*** Opening of MATERIAL SHOWN ***
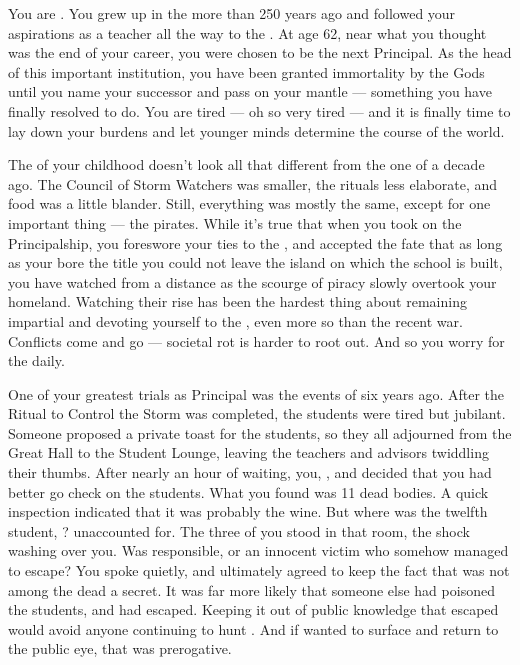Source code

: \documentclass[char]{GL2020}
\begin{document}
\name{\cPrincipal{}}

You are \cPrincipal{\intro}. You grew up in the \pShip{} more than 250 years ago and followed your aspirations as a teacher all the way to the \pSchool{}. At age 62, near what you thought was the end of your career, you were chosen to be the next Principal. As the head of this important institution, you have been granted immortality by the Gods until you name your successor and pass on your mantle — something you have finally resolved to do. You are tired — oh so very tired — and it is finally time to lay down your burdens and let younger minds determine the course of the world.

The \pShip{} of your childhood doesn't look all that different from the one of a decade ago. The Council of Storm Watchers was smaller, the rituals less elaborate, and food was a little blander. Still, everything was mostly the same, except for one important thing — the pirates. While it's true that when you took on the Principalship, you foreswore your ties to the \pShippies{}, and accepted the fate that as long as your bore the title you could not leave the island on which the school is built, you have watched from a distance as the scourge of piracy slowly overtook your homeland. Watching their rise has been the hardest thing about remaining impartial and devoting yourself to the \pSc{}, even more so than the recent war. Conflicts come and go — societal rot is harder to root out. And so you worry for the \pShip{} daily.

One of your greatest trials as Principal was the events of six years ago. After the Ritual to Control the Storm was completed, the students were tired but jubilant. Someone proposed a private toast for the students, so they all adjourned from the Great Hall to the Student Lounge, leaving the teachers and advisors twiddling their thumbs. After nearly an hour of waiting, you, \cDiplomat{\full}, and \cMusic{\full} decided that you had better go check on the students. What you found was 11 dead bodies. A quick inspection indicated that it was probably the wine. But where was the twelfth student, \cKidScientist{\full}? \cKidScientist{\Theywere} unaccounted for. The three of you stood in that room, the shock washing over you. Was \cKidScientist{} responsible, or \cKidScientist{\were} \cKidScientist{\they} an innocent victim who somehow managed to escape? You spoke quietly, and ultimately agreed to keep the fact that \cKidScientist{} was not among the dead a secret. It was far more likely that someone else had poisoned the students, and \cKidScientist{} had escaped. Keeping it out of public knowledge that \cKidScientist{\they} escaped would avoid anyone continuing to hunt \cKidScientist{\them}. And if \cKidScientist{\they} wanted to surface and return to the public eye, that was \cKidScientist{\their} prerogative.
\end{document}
*** Close of MATERIAL SHOWN ***
*** Opening of MATERIAL SHOWN ***
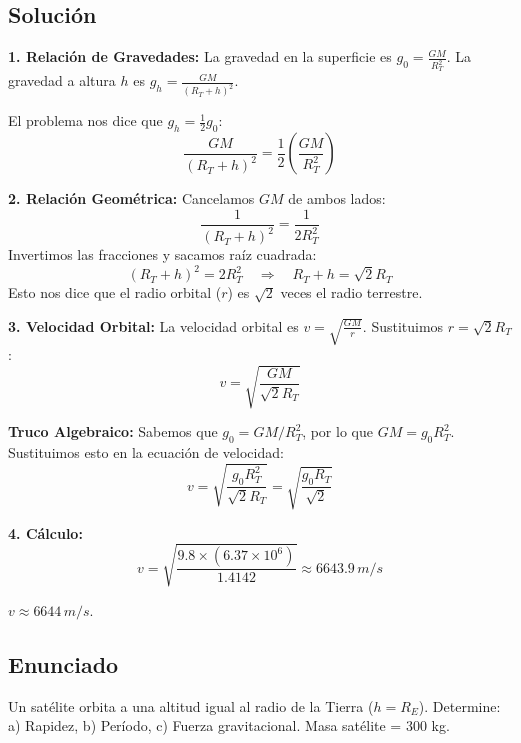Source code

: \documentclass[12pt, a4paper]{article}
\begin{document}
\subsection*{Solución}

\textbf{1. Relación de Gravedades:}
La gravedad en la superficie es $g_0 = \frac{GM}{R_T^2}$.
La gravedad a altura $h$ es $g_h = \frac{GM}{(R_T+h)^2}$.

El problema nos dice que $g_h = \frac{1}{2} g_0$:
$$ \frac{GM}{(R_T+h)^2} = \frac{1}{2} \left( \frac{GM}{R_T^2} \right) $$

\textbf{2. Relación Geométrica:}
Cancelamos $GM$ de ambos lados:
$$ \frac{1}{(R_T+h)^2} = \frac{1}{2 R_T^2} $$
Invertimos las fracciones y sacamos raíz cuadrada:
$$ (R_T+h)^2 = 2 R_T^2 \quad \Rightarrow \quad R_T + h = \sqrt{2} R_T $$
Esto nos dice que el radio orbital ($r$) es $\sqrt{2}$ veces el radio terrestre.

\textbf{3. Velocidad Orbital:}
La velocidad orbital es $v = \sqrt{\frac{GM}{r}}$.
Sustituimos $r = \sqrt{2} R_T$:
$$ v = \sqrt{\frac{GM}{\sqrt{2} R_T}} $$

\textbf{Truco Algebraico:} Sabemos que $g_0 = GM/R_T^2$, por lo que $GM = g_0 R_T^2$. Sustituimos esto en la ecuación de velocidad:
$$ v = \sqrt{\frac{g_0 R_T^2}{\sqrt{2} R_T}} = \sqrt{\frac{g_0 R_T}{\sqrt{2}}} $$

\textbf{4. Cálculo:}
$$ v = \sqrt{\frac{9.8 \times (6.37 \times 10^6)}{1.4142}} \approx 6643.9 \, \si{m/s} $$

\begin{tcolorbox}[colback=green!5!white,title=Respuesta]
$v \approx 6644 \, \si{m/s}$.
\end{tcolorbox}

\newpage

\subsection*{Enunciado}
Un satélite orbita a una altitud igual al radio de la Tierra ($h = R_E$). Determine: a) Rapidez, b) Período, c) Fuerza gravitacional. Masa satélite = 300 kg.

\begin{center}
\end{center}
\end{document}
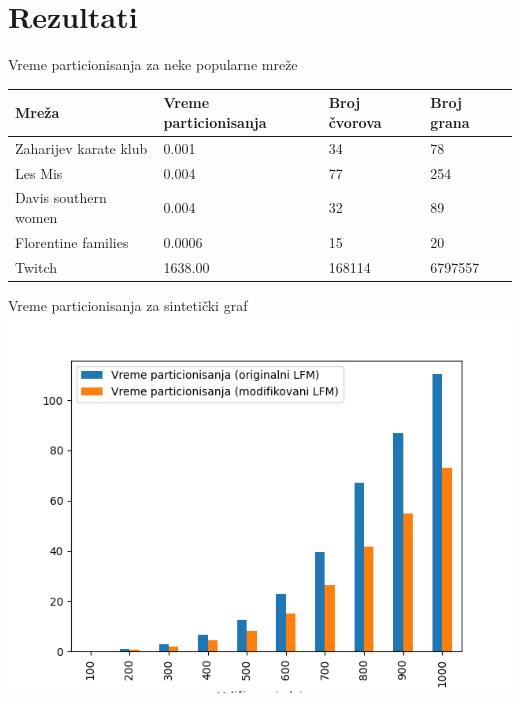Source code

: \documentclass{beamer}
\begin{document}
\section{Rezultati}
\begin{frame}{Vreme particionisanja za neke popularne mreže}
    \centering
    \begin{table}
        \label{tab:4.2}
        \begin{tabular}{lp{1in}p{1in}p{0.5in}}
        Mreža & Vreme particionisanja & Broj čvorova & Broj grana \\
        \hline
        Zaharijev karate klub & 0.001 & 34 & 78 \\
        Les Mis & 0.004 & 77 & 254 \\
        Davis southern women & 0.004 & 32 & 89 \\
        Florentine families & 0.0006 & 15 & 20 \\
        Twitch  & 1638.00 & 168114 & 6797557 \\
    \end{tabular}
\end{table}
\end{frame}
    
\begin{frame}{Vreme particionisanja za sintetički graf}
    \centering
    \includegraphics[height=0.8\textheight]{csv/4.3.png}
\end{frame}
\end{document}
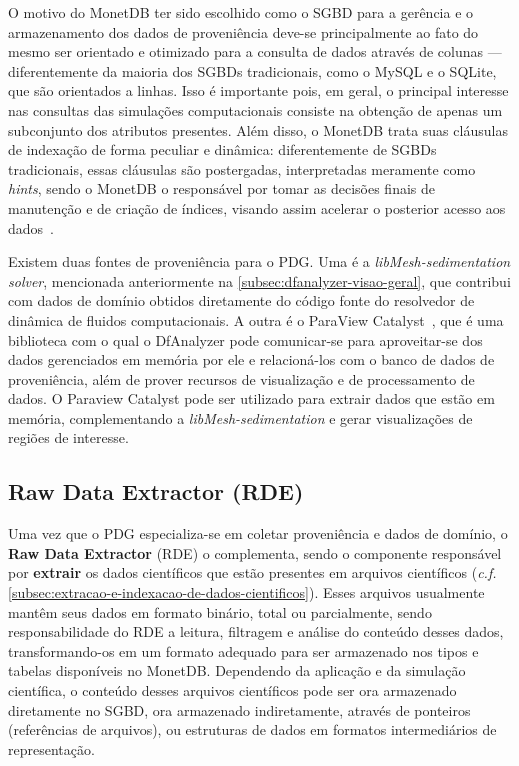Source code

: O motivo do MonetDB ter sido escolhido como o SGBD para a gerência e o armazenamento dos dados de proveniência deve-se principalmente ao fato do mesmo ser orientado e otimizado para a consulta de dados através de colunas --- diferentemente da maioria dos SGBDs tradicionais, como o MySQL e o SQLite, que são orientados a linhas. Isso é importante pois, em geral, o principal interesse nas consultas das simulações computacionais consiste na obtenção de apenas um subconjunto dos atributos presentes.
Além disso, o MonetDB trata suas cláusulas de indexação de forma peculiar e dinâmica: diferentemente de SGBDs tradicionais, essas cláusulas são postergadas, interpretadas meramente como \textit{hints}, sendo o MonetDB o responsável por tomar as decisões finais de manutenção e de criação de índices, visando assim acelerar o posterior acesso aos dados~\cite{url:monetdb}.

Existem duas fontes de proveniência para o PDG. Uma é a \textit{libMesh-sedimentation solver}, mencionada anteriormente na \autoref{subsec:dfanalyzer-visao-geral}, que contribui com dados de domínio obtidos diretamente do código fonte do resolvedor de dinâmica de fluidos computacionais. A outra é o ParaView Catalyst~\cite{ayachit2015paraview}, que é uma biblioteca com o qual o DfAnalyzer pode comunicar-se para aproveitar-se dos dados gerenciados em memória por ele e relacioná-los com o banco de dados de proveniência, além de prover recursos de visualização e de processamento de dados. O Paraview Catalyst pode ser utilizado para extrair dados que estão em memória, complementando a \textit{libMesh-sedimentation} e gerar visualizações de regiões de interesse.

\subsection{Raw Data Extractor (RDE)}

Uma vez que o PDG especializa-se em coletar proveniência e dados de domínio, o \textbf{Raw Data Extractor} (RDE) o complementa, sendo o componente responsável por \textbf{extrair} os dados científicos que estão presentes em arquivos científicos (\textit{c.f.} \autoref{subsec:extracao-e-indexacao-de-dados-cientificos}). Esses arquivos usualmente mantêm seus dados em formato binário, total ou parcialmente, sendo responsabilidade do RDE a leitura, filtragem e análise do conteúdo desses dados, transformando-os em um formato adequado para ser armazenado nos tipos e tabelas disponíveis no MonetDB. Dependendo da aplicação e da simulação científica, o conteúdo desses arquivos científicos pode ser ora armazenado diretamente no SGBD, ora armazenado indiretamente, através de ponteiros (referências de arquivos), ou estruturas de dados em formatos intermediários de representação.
*** Close of MATERIAL SHOWN ***
Find the lines in the records that contain the word "radio", then copy every one of them.

Esto nos dice que el radio orbital ($r$) es $\sqrt{2}$ veces el radio terrestre.
Un satélite orbita a una altitud igual al radio de la Tierra ($h = R_E$). Determine: a) Rapidez, b) Período, c) Fuerza gravitacional. Masa satélite = 300 kg.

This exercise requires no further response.